§ **Activity**
Please take the records that follow and repeat exactly the lines starting with the line with "- Step 2: To" and going on through the line with "We are currently".
╭─ Stored data
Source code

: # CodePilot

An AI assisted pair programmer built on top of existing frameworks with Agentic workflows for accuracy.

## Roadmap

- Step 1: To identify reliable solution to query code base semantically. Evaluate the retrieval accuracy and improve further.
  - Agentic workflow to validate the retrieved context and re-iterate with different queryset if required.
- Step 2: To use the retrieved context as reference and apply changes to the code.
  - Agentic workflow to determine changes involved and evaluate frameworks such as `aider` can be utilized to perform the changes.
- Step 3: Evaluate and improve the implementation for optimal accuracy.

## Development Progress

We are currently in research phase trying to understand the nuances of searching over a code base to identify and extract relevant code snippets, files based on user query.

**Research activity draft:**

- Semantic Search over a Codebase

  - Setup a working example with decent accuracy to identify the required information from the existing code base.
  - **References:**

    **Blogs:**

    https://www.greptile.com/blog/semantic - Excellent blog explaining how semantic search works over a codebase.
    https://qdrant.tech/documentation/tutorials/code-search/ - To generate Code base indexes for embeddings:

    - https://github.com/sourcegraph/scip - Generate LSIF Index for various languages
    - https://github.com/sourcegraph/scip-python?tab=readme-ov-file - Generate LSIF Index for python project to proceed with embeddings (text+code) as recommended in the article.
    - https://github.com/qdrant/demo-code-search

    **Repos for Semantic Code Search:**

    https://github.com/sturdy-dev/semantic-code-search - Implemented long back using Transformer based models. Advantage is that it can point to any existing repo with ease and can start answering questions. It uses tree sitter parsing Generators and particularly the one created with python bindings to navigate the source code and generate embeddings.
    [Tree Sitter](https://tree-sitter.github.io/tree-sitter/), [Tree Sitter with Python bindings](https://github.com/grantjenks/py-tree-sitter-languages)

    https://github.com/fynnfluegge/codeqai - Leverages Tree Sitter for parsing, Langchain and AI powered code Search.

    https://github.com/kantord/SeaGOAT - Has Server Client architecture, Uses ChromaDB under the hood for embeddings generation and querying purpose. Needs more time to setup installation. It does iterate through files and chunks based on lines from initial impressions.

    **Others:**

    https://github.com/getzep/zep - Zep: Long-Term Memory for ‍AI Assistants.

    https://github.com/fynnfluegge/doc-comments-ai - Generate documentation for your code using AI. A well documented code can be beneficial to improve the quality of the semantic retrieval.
╰─
§ **Output for this exercise**
- Step 2: To use the retrieved context as reference and apply changes to the code.
  - Agentic workflow to determine changes involved and evaluate frameworks such as `aider` can be utilized to perform the changes.
- Step 3: Evaluate and improve the implementation for optimal accuracy.

## Development Progress

We are currently in research phase trying to understand the nuances of searching over a code base to identify and extract relevant code snippets, files based on user query.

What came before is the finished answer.